Recorrió con
paso firme los pasillos del palacio, haciendo resonar sus botas sobre las
baldosas coloridas. Sólo cuando pasaba sobre las mullidas alfombras en algunas
habitaciones sus pasos eran silenciosos.
Llevaba la
armadura completa puesta y no estaba precisamente presentable para una
audiencia con su majestad, sudoroso, sucio, cansado y con manchas de la sangre
negra de los Innos. Sin embargo, el rey había ordenado que le informasen en
cuanto volviesen de la expedición. Además, las noticias eran buenas.
El coronel
Darius Gulfrait llegó ante las puertas de la sala del trono, custodiadas por
dos soldados armados con espadas anchas y largas, desenvainadas, con las manos
sobre el pomo y la punta apoyada en el suelo ante sus pies.
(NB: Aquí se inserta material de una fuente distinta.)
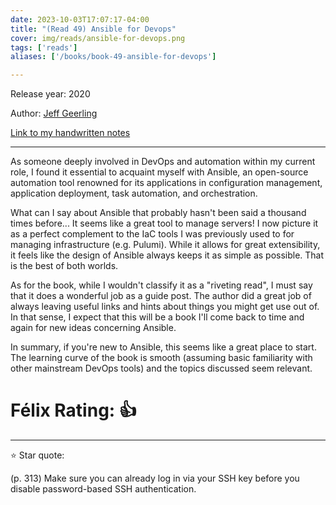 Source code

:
 ```yaml
---
date: 2023-10-03T17:07:17-04:00
title: "(Read 49) Ansible for Devops"
cover: img/reads/ansible-for-devops.png
tags: ['reads']
aliases: ['/books/book-49-ansible-for-devops']

---
```


Release year: 2020

Author: [Jeff Geerling](https://www.linkedin.com/in/jeff-geerling-086bb2a/)

[Link to my handwritten notes](https://drive.google.com/file/d/1G5oOo0zF0D6NBZr12D5d_hsz-hky18eb/view?usp=drive_link)

---

As someone deeply involved in DevOps and automation within my current
role, I found it essential to acquaint myself with Ansible, an
open-source automation tool renowned for its applications in
configuration management, application deployment, task automation, and
orchestration.

What can I say about Ansible that probably hasn't been said a thousand
times before... It seems like a great tool to manage servers! I now
picture it as a perfect complement to the IaC tools I was previously
used to for managing infrastructure (e.g. Pulumi). While it
allows for great extensibility, it feels like the design of Ansible
always keeps it as simple as possible. That is the best of both worlds.

As for the book, while I wouldn't classify it as a "riveting read", I
must say that it does a wonderful job as a guide post. The author did a
great job of always leaving useful links and hints about things you
might get use out of. In that sense, I expect that this will be a book
I'll come back to time and again for new ideas concerning Ansible.

In summary, if you're new to Ansible, this seems like a great place to
start. The learning curve of the book is smooth (assuming basic
familiarity with other mainstream DevOps tools) and the topics discussed
seem relevant.

# Félix Rating: 👍

---
:star: Star quote:

(p. 313) Make sure you can already log in via your SSH key before you
disable password-based SSH authentication.

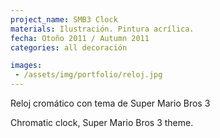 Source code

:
 ```yaml
---
project_name: SMB3 Clock
materials: Ilustración. Pintura acrílica.
fecha: Otoño 2011 / Autumn 2011
categories: all decoración

images:
 - /assets/img/portfolio/reloj.jpg
---
```

Reloj cromático con tema de Super Mario Bros 3


Chromatic clock, Super Mario Bros 3 theme.
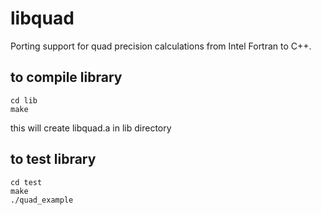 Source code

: # libquad
Porting support for quad precision calculations from Intel Fortran to C++.

## to compile library
```
cd lib
make
```
this will create libquad.a in lib directory


## to test library
```
cd test
make 
./quad_example
```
Los dos se cuadraron
ante su superior, pero cruzaron las espadas ante él, tal y como mandaban las
ordenanzas.
- Descansen,
soldados. Tengo una audiencia con el rey – dijo el coronel, sereno. Los
soldados descruzaron las espadas y volvieron a colocarlas frente a ellos.
El coronel
Gulfrait empujó las puertas de madera pintada de blanco y entró con paso firme
en la sala. Era larga y estrecha, con dos naves a ambos lados, separadas de la
principal por dos arcadas, con arcos puntiagudos y columnas estrechas,
estriadas. Amplias ventanas sobre los arcos dejaban entrar la luz de la mañana,
iluminando la nave central, que estaba llena de butacas vacías. El soberano
esperaba en su trono, al fondo de la sala, a unos cincuenta metros de la
puerta. Estaba sobre una tarima de tres escalones, engalanada con estandartes.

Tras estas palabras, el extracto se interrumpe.